Swiss molecular biologist

Joachim Lingner (born 1962) is a Swiss molecular biologist. He holds the professorship for life sciences and leads the Lingner Lab at the École Polytechnique Fédérale de Lausanne (EPFL).

== Career ==
Lingner obtained his PhD from the Biozentrum of the University of Basel in 1992. In 1993 he joined the Howard Hughes Medical Institute at University of Colorado at Boulder for postdoctoral studies under the supervision of Thomas Cech. He then joined Swiss Institute for Experimental Cancer Research (ISREC) in Lausanne, Switzerland, first as a junior group leader in 1997 and became senior group leader in 2002. In 2005 he was appointed as associate professor at EPF Lausanne. Since 2009, Lingner is a full professor at EPF Lausanne.

== Research ==
The Lingner Lab studies of the structure, function and maintenance of telomeres, the nucleoprotein complexes at the ends of eukaryotic chromosomes that enable chromosome stability and that regulate cellular lifespan. They elucidated how telomere shortening is counteracted by the telomerase enzyme that renders cancer cells immortal. The lab discovered that telomeres are transcribed into telomeric repeat containing RNA (TERRA), which in turn regulates the telomeric chromatin structure and telomere maintenance by telomerase and homology directed repair. Finally, they developed technologies to uncover the changes that occur in the telomeric proteome during aging and disease including cancer.

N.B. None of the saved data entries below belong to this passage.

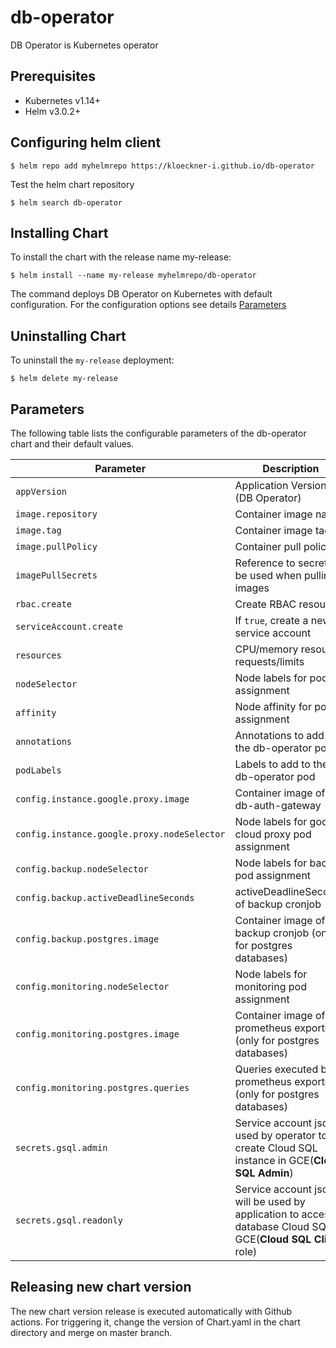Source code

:# db-operator
DB Operator is Kubernetes operator

## Prerequisites
* Kubernetes v1.14+
* Helm v3.0.2+

## Configuring helm client
```
$ helm repo add myhelmrepo https://kloeckner-i.github.io/db-operator
```
Test the helm chart repository
```
$ helm search db-operator
```

## Installing Chart
To install the chart with the release name my-release:
```
$ helm install --name my-release myhelmrepo/db-operator
```
The command deploys DB Operator on Kubernetes with default configuration. For the configuration options see details [Parameters](#Parameters)

## Uninstalling Chart
To uninstall the `my-release` deployment:
```
$ helm delete my-release
```

## Parameters

The following table lists the configurable parameters of the db-operator chart and their default values.

| Parameter             | Description                           | Default                   |
|-------------------    |-----------------------                |---------------            |
| `appVersion`          | Application Version (DB Operator)     | TODO                      |
| `image.repository`    | Container image name                  | `kloeckneri/db-operator`  |
| `image.tag`           | Container image tag                   | `latest`                  |
| `image.pullPolicy`    | Container pull policy                 | `Always`                  |
| `imagePullSecrets`    | Reference to secret to be used when pulling images | "" |
| `rbac.create`         | Create RBAC resources                 | `true`                    |
| `serviceAccount.create` | If `true`, create a new service account | `true`                |
| `resources`           | CPU/memory resource requests/limits   | `{}`                      |
| `nodeSelector`        | Node labels for pod assignment        | `{}`                      |
| `affinity`            | Node affinity for pod assignment      | `{}`                      |
| `annotations`         | Annotations to add to the db-operator pod | `{}`                  |
| `podLabels`           | Labels to add to the db-operator pod  | `{}`                      |
| `config.instance.google.proxy.image` | Container image of db-auth-gateway | `kloeckneri/db-auth-gateway:0.1.7` |
| `config.instance.google.proxy.nodeSelector` | Node labels for google cloud proxy pod assignment | `{}` |
| `config.backup.nodeSelector` | Node labels for backup pod assignment | `{}` |
| `config.backup.activeDeadlineSeconds` | activeDeadlineSeconds of backup cronjob | `600` |
| `config.backup.postgres.image` | Container image of backup cronjob (only for postgres databases) | `kloeckneri/pgdump-gcs:latest` |
| `config.monitoring.nodeSelector` | Node labels for monitoring pod assignment | `{}` |
| `config.monitoring.postgres.image` | Container image of prometheus exporter (only for postgres databases) | `wrouesnel/postgres_exporter:latest` |
| `config.monitoring.postgres.queries` | Queries executed by prometheus exporter (only for postgres databases) | see `values.yaml` for defaults |
| `secrets.gsql.admin`  |  Service account json used by operator to create Cloud SQL instance in GCE(**Cloud SQL Admin**) | `{}` |
| `secrets.gsql.readonly`   |  Service account json will be used by application to access database Cloud SQL in GCE(**Cloud SQL Client** role) | `{}` |


## Releasing new chart version

The new chart version release is executed automatically with Github actions.
For triggering it, change the version of Chart.yaml in the chart directory and merge on master branch.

== Awards and recognitions ==
Lingner obtained the Friedrich Miescher Prize (2002), was elected as an EMBO member (2005), and received an ERC advanced investigator award (2008), and is a member of the Academia Europaea (2020).

He serves as a member of the scientific advisory board in the Center of Integrative Genomics (CIG) of the University of Lausanne, and has been a member of ERC starting grant review panel.

== Selected works ==

- Feretzaki M, Pospisilova M, Valador Fernandes R, Lunardi T, Krejci L, Lingner J. Rad51-dependent recruitment of TERRA lncRNA to telomeres through R-loops. Nature, Article, in press.
- Vančevska, Aleksandra (2020). "SMCHD 1 promotes ATM -dependent DNA damage signaling and repair of uncapped telomeres"
- Porro, Antonio (2014). "Functional characterization of the TERRA transcriptome at damaged telomeres"
- Grolimund, Larissa (2013). "A quantitative telomeric chromatin isolation protocol identifies different telomeric states"
- Chen, Liuh-Yow (2012). "The human CST complex is a terminator of telomerase activity"
- Azzalin, C. M. (2007). "Telomeric Repeat Containing RNA and RNA Surveillance Factors at Mammalian Chromosome Ends"
- Ahmed, Wareed (2018). "PRDX1 and MTH1 cooperate to prevent ROS-mediated inhibition of telomerase"
- Teixeira, M.Teresa (2004). "Telomere Length Homeostasis is Achieved via a Switch between Telomerase- Extendible and -Nonextendible States"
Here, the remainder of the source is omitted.